This weekend I'm heading to a baby shower for a former co-worker. As limp dicked as I get about weddings, for some reason I don't have quite the same reaction to baby showers. I've already expressed my opinions on having children of my own. But baby showers usually involve food, and sometimes even adult beverages! Both things that I greatly appreciate, and generally don't have to jump through as many hoops to get access to at showers as I do when attending weddings.

Thinking about it, I think it's the possible variety of baby that's exciting about showers. It's the unknown.


A wedding, generally, is an event celebrating one specific type of love. I don't care if you're doing a "vintage" theme, or having your stepfather officiate because he got some certificate online, or if you're getting married on the fucking moon. Majority of the time it boils down to two people standing in front of a bunch of other people and me pretending to give a shit about any of it.

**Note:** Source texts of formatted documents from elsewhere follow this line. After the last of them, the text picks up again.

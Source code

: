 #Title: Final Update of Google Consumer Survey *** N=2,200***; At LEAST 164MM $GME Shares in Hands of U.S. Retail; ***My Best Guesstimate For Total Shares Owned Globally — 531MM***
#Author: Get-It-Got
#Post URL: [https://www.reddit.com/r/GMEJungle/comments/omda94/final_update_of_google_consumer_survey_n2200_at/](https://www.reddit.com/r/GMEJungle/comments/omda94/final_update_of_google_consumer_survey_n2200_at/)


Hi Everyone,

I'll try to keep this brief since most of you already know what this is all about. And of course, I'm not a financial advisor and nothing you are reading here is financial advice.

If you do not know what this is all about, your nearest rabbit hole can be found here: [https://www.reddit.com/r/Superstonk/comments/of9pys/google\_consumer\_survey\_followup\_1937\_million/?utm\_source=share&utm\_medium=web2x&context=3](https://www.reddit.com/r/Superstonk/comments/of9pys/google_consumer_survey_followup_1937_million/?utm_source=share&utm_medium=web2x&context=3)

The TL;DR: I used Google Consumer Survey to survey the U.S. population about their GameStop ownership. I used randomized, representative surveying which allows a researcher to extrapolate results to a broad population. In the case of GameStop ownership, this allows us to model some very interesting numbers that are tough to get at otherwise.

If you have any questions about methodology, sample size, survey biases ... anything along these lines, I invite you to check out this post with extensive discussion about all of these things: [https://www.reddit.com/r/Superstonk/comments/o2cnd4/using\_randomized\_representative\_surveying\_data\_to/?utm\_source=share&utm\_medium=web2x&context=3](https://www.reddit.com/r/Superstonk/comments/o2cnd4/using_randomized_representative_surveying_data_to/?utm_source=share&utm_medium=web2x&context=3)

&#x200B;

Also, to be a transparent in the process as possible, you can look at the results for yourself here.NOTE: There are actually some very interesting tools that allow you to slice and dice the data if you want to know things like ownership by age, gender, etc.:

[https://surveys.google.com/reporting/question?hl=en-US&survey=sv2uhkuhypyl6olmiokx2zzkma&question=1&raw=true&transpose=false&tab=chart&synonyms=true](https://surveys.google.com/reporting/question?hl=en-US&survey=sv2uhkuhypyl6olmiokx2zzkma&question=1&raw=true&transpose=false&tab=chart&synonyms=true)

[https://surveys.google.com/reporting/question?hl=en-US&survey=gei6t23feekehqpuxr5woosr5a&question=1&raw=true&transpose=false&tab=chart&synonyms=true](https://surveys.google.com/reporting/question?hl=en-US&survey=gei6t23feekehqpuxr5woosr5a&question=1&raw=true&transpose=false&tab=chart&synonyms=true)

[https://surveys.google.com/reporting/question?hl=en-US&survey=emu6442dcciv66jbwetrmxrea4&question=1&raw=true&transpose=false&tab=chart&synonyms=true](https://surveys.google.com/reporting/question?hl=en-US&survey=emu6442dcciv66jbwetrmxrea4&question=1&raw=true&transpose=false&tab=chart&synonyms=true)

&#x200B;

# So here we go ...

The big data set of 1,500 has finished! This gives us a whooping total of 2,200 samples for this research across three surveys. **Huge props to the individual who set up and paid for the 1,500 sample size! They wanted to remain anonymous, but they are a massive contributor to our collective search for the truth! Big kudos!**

At a baby shower, it's okay to talk smack about the prospective baby. It's going to keep its parents up at night, it's going to poop a lot, it's probably going to ruin lots of clothes with spit-up. These are just facts about a baby. This is why baby showers are usually designed for people to get things to deal with all this inevitable work that a baby is going to require. You can also say these things because the baby isn't there to defend itself. At a wedding you can't say anything bad because the people getting married are like...right there and they're all in the moment of being excessively happy with each other. Ugh.